Inside Story

Pandemic déjà vu

In the aftermath of the worst of Covid-19, what does history tell us about how best to deal with the experience?

Daniel Reeders 15 June 2023 1181 words

Accounting for the costs: Nahuel Pérez Biscayart in Robin Campillo’s 2018 film, 120 BPM.

Traumatic experiences can provoke a wide range of symptoms — not just the obvious ones like flashbacks. Trauma survivors often undergo what the DSM-V calls a severe and persistent change of worldview and loss of self-esteem. Our ability to see the world as essentially fair, and our sense of ourselves as capable of adapting to adversity can be powerfully challenged. These changes can be accompanied by intense grief and volcanic anger. We have all just lived through a mass traumatising experience, and we are well and truly seeing those pandemic affects — grief, blame, anger — playing out on the public stage.

Twitter in particular has witnessed some egregiously bad behaviour by “Covid Zero” advocates seeking public vengeance for what they paint as a malign conspiracy to deny the hidden truths of Covid-19 — its transmission via the airborne route, its prevention via public masking and lockdowns, the threat of Long Covid and disability, and the need to aim for elimination rather than mitigation.

I was genuinely shocked to see a senior researcher, a full professor, seeking to humiliate a PhD student with whom they disagreed by naming and shaming his supervisors, implying guilt by association.
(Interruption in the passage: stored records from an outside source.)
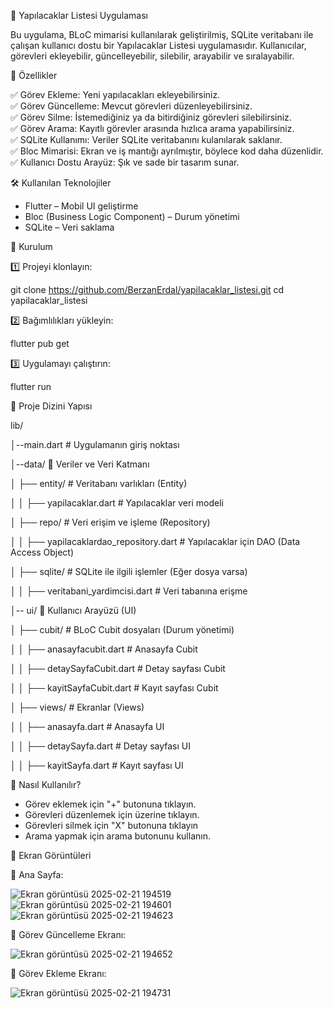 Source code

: 📌 Yapılacaklar Listesi Uygulaması 

Bu uygulama, BLoC mimarisi kullanılarak geliştirilmiş, SQLite veritabanı ile çalışan kullanıcı dostu bir Yapılacaklar Listesi uygulamasıdır. Kullanıcılar, görevleri ekleyebilir, güncelleyebilir, silebilir, arayabilir ve sıralayabilir.  



🚀 Özellikler 

✅ Görev Ekleme: Yeni yapılacakları ekleyebilirsiniz.  
✅ Görev Güncelleme: Mevcut görevleri düzenleyebilirsiniz.  
✅ Görev Silme: İstemediğiniz ya da bitirdiğiniz görevleri silebilirsiniz.  
✅ Görev Arama: Kayıtlı görevler arasında hızlıca arama yapabilirsiniz.  
✅ SQLite Kullanımı: Veriler SQLite veritabanını kulanılarak saklanır.  
✅ Bloc Mimarisi: Ekran ve iş mantığı ayrılmıştır, böylece kod daha düzenlidir.  
✅ Kullanıcı Dostu Arayüz: Şık ve sade bir tasarım sunar.  



🛠 Kullanılan Teknolojiler  

- Flutter – Mobil UI geliştirme  
- Bloc (Business Logic Component) – Durum yönetimi  
- SQLite – Veri saklama


 📲 Kurulum  

1️⃣ Projeyi klonlayın:

git clone https://github.com/BerzanErdal/yapilacaklar_listesi.git
cd yapilacaklar_listesi


2️⃣ Bağımlılıkları yükleyin:  

flutter pub get

3️⃣ Uygulamayı çalıştırın:  

flutter run




📂 Proje Dizini Yapısı

lib/

│--main.dart          # Uygulamanın giriş noktası


│--data/              📌 Veriler ve Veri Katmanı

│   ├── entity/        # Veritabanı varlıkları (Entity)

│   │   ├── yapilacaklar.dart  # Yapılacaklar veri modeli

│   ├── repo/          # Veri erişim ve işleme (Repository)

│   │   ├── yapilacaklardao_repository.dart  # Yapılacaklar için DAO (Data Access Object)

│   ├── sqlite/        # SQLite ile ilgili işlemler (Eğer dosya varsa)

│    │    ├── veritabani_yardimcisi.dart  # Veri tabanına erişme

│-- ui/                📌 Kullanıcı Arayüzü (UI)

│   ├── cubit/         # BLoC Cubit dosyaları (Durum yönetimi)

│   │   ├── anasayfacubit.dart   # Anasayfa Cubit

│   │   ├── detaySayfaCubit.dart # Detay sayfası Cubit

│   │   ├── kayitSayfaCubit.dart # Kayıt sayfası Cubit

│   ├── views/         # Ekranlar (Views)

│   │   ├── anasayfa.dart       # Anasayfa UI

│   │   ├── detaySayfa.dart     # Detay sayfası UI

│   │   ├── kayitSayfa.dart     # Kayıt sayfası UI




🎯 Nasıl Kullanılır? 

- Görev eklemek için "+" butonuna tıklayın.  
- Görevleri düzenlemek için üzerine tıklayın.
- Görevleri silmek için "X" butonuna tıklayın
- Arama yapmak için arama butonunu kullanın.



 📸 Ekran Görüntüleri 

📌 Ana Sayfa:

![Ekran görüntüsü 2025-02-21 194519](https://github.com/user-attachments/assets/636e2103-d9a1-4e16-9fd4-a3515a14f1dd)    ![Ekran görüntüsü 2025-02-21 194601](https://github.com/user-attachments/assets/c87ad700-f8c4-40c3-a5d1-826e5fa02bba)    ![Ekran görüntüsü 2025-02-21 194623](https://github.com/user-attachments/assets/b9c271e8-9ddd-41e5-821d-efe11c76ec74) 




  
📌 Görev Güncelleme Ekranı:

![Ekran görüntüsü 2025-02-21 194652](https://github.com/user-attachments/assets/c6383d89-e758-44aa-8b8d-dfe736b40ca6)


📌 Görev Ekleme Ekranı: 


![Ekran görüntüsü 2025-02-21 194731](https://github.com/user-attachments/assets/90c9a2b6-56da-4a9b-8df0-f275fbae9d8e)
I was staggered to see a medical doctor describe people at an airport not wearing masks as “oldies, fatties and crumblies.”
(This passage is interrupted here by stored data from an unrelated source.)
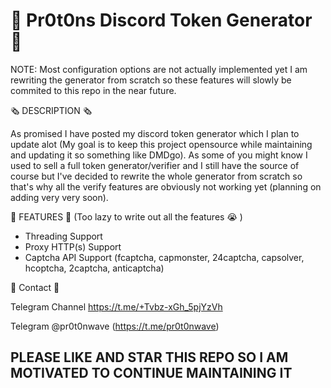 # 🔮 Pr0t0ns Discord Token Generator 🔮

NOTE: Most configuration options are not actually implemented yet I am rewriting the generator from scratch so these features will slowly be commited to this repo in the near future.

🗞️ DESCRIPTION 🗞️

As promised I have posted my discord token generator which I plan to update alot (My goal is to keep this project opensource while maintaining and updating it so something like DMDgo). As some of you might know I used to sell a full token generator/verifier and I still have the source of course but I've decided to rewrite the whole generator from scratch so that's why all the verify features are obviously not working yet (planning on adding very very soon).

 📰 FEATURES 📰 (Too lazy to write out all the features 😭 )

- Threading Support
- Proxy HTTP(s) Support
- Captcha API Support (fcaptcha, capmonster, 24captcha, capsolver, hcoptcha, 2captcha, anticaptcha)

📘 Contact 📘

Telegram Channel
https://t.me/+Tvbz-xGh_5pjYzVh

Telegram
@pr0t0nwave (https://t.me/pr0t0nwave)


## PLEASE LIKE AND STAR THIS REPO SO I AM MOTIVATED TO CONTINUE MAINTAINING IT ##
It sickens me to watch as one prominent ventilation advocate launches abusive screeds targeting doctors working on the Covid frontline. I feel sorry for clinicians abused because they don’t wear the level of PPE favoured by Covid Zero advocates.

If the case for Covid Zero is strong, it shouldn’t be necessary to try to publicly shame people who disagree with it. These tactics call into question the strength of the arguments that underpin this campaign. They highlight the non-rational drivers of these positions: the traumatic affects that are being given full voice on social media platforms.
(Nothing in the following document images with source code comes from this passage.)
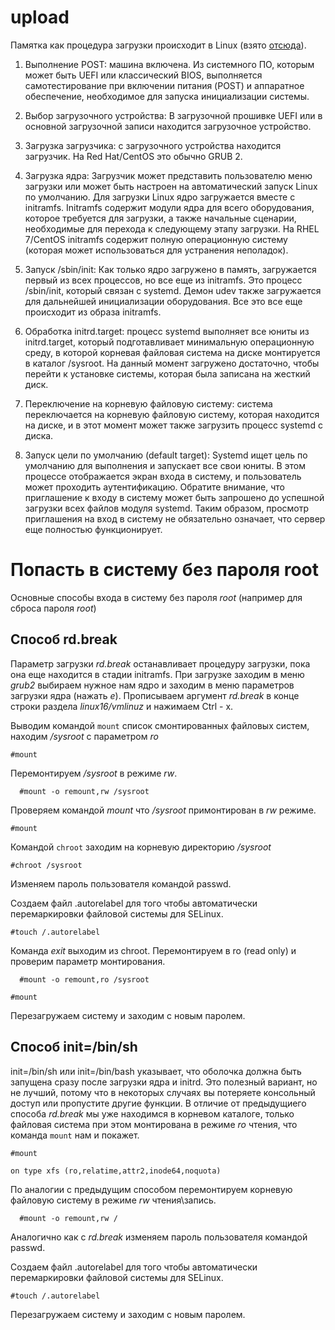 # upload

Памятка как процедура загрузки происходит в Linux (взято [отсюда](https://max-ko.ru/12-ustranenie-nepoladok-pri-zagruzke-v-linux.html)).

1. Выполнение POST: машина включена. Из системного ПО, которым может быть UEFI или классический BIOS, выполняется самотестирование при включении питания (POST) и аппаратное обеспечение, необходимое для запуска инициализации системы.

2. Выбор загрузочного устройства: В загрузочной прошивке UEFI или в основной загрузочной записи находится загрузочное устройство.

3. Загрузка загрузчика: с загрузочного устройства находится загрузчик. На Red Hat/CentOS это обычно GRUB 2.

4. Загрузка ядра: Загрузчик может представить пользователю меню загрузки или может быть настроен на автоматический запуск Linux по умолчанию. Для загрузки Linux ядро загружается вместе с initramfs. Initramfs содержит модули ядра для всего оборудования, которое требуется для загрузки, а также начальные сценарии, необходимые для перехода к следующему этапу загрузки. На RHEL 7/CentOS  initramfs содержит полную операционную систему (которая может использоваться для устранения неполадок).

5. Запуск /sbin/init: Как только ядро загружено в память, загружается первый из всех процессов, но все еще из initramfs. Это процесс /sbin/init, который связан с systemd. Демон udev также загружается для дальнейшей инициализации оборудования. Все это все еще происходит из образа initramfs.

6. Обработка initrd.target: процесс systemd выполняет все юниты из initrd.target, который подготавливает минимальную операционную среду, в которой корневая файловая система на диске монтируется в каталог /sysroot. На данный момент загружено достаточно, чтобы перейти к установке системы, которая была записана на жесткий диск.

7. Переключение на корневую файловую систему: система переключается на корневую файловую систему, которая находится на диске, и в этот момент может также загрузить процесс systemd с диска.

8. Запуск цели по умолчанию (default target): Systemd ищет цель по умолчанию для выполнения и запускает все свои юниты. В этом процессе отображается экран входа в систему, и пользователь может проходить аутентификацию. Обратите внимание, что приглашение к входу в систему может быть запрошено до успешной загрузки всех файлов модуля systemd. Таким образом, просмотр приглашения на вход в систему не обязательно означает, что сервер еще полностью функционирует.

# Попасть в систему без пароля root
Основные способы входа в систему без пароля *root* (например для сброса пароля *root*)

## Способ rd.break
Параметр загрузки *rd.break* останавливает процедуру загрузки, пока она еще находится в стадии initramfs.
При загрузке заходим в меню *grub2* выбираем нужное нам ядро и заходим в меню параметров загрузки ядра (нажать *e*).
Прописываем аргумент *rd.break* в конце строки раздела *linux16/vmlinuz* и нажимаем Ctrl - x.

Выводим командой ``mount`` список смонтированных файловых систем, находим */sysroot* с параметром *ro*

``
#mount
``

Перемонтируем */sysroot* в режиме *rw*.

``  
#mount -o remount,rw /sysroot 
``

Проверяем командой *mount* что */sysroot* примонтирован в *rw* режиме.

``
#mount
``

Командой ``chroot`` заходим на корневую директорию */sysroot*

``
#chroot /sysroot
``

Изменяем пароль пользователя командой 
passwd.

Создаем файл .autorelabel для того чтобы автоматически перемаркировки файловой системы для SELinux. 

``
#touch /.autorelabel
``

Команда *exit* выходим из chroot. 
Перемонтируем  в ro (read only) и проверим параметр монтирования.

``  
#mount -o remount,ro /sysroot
``

``
#mount
``

Перезагружаем систему и заходим с новым паролем.

## Способ init=/bin/sh
init=/bin/sh или init=/bin/bash указывает, что оболочка должна быть запущена сразу после загрузки ядра и initrd. Это полезный вариант, но не лучший, потому что в некоторых случаях вы потеряете консольный доступ или пропустите другие функции. В отличие от предыдущиего способа *rd.break* мы уже находимся в корневом каталоге, только файловая система при этом монтирована в режиме *ro* чтения, что команда ``mount`` нам и покажет.

``
#mount
``

``
on type xfs (ro,relatime,attr2,inode64,noquota)
``

По аналогии с предыдущим способом перемонтируем корневую файловую систему в режиме *rw* чтения\запись.

``  
#mount -o remount,rw /
``

Аналогично как с *rd.break* изменяем пароль пользователя командой 
passwd.

Создаем файл .autorelabel для того чтобы автоматически перемаркировки файловой системы для SELinux. 

``
#touch /.autorelabel
``

Перезагружаем систему и заходим с новым паролем.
As a queer person working in HIV, I’ve lived through this before, and our present situation gives me a powerful sense of pandemic déjà vu. I can’t overstate the importance of excising these practices from socially acceptable norms of conduct, while undertaking the kind of cultural production that helps us understand where they are coming from — the traumatic affects, experiences and practices to which pandemics give rise.

This can be an exceptionally slow process, prone to sparking “history wars” and paroxysms of public rage over seemingly benign topics. The queer community fought all-in battles over the changing meanings of HIV. First, as the HIV response became professionalised rather than resting in the hands of activists and volunteers. Then, following the widespread uptake of effective antiretroviral treatments, as the meaning of HIV changed from a death sentence to a lifelong, manageable condition. Finally, as the advent of preventive medication meant condoms were no longer the only game in town.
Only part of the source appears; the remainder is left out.